I am taking all of your advice right now thanks rambo1.. or SLY !
Should that not be "Sly 2"
from Saskatchewan, in the Great White North..
We have met the enemy, and he is us............ (Pogo)
I also have a paint booth on my to do list. I have been using a box (available at Office Depot with a printer inside for $149) on the workbench in the garage, where a tad of overspray is not a big issue (my wife's Buick is not yet box car red!). Two issues I have been struggling with:
a) I'm unsure whether I can go to all water based paints. If I could, then I could just keep doing what I'm doing and always use a proper respirator, which I have. The reason I raise that issue is most times I'm just spraying (solvent based) primer as for structures I usually add hand painted acrylic colors. I don't know if there are water based spray primers. And for colors, I have used Testors spray cans sometimes, all of which I think are solvent based(?). I guess if I always use the (correct for solvents) respirator and can stand the minor workbench overspray then I'm done.

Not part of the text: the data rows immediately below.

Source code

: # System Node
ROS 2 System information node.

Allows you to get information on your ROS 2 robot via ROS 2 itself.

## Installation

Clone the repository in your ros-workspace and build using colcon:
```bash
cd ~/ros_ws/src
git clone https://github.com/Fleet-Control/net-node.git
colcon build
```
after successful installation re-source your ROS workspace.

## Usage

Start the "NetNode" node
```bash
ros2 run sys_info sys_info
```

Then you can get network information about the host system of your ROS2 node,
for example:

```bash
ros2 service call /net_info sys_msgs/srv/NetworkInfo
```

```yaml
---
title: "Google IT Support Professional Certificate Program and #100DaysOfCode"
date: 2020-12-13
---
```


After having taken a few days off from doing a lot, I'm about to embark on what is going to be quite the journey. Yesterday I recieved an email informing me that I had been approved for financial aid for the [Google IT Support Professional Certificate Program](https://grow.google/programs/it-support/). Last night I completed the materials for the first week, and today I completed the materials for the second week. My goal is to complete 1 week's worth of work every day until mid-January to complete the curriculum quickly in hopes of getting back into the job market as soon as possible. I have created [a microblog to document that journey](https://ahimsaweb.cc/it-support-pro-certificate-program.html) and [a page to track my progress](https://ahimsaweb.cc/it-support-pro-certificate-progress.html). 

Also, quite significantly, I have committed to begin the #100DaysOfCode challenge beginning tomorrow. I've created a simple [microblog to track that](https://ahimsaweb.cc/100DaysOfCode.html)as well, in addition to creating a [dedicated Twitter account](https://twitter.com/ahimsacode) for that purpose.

b) My 2nd, more flexible workbench option is to make a booth with a blower. I've seen reference above to various approaches on fans, but recall remembering from prior discussions that with solvents (again...the primer issue) it is inadviseable (dangerous) for the airflow to move over the motor; e.g., with bath or vent fans. I believe someone recommended squirrelcage blowers (which assumes the bearing in the flowpath won't spark). I see a fan on Amazon for less than $70, and my vent hookup would not be the easiest.
So, I'm primarily trying to find if there are appropriate non-solvent spray primers. Failing that, rather than build a vented booth (the workbench is not on an outside wall, which adds complexity) I may simply add some respirator discipline for spraying water based paints at the workbench. And when wanting to used solvent spray paints, so the garage doesn't fill with solvent fumes, open the garage door and put the box in the covered garage entry (outdoors) on that B&D folding workbench thingy that I think I've used about once a decade.
Just my perspective, which may have some relevance.